» PROBLEM REQUIREMENTS
Scan the listing below for the word "description" and state how many lines hold it. Write nothing but the number.

- - - -

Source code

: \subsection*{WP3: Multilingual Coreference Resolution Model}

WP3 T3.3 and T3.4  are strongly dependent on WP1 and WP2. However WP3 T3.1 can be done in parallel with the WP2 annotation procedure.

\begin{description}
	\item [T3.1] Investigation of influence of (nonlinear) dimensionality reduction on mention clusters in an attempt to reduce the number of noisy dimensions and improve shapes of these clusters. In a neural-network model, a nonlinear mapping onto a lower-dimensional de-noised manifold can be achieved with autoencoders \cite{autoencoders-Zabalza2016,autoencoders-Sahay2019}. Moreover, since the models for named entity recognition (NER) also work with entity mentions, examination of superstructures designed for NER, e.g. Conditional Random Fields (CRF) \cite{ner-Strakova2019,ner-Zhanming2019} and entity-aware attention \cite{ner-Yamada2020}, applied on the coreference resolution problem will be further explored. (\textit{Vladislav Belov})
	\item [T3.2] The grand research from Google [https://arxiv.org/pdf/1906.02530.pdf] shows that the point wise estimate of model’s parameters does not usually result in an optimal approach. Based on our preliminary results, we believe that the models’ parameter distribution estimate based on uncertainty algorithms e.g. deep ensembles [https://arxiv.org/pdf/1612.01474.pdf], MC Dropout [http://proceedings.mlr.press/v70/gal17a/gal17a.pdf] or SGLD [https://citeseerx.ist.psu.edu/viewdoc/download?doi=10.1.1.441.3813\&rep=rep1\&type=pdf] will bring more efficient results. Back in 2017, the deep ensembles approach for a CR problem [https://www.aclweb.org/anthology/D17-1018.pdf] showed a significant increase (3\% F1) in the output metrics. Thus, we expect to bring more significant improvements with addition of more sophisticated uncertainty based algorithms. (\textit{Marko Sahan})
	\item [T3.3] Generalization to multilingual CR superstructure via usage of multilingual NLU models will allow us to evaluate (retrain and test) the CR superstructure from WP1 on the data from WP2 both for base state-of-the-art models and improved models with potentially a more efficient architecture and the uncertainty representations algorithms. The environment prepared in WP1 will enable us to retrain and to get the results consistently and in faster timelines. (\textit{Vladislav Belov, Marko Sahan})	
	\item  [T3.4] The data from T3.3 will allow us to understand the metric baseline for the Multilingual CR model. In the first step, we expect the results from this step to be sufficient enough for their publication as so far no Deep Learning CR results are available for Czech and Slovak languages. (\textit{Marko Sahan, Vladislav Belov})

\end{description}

- - - -

» EXERCISE RESPONSE
2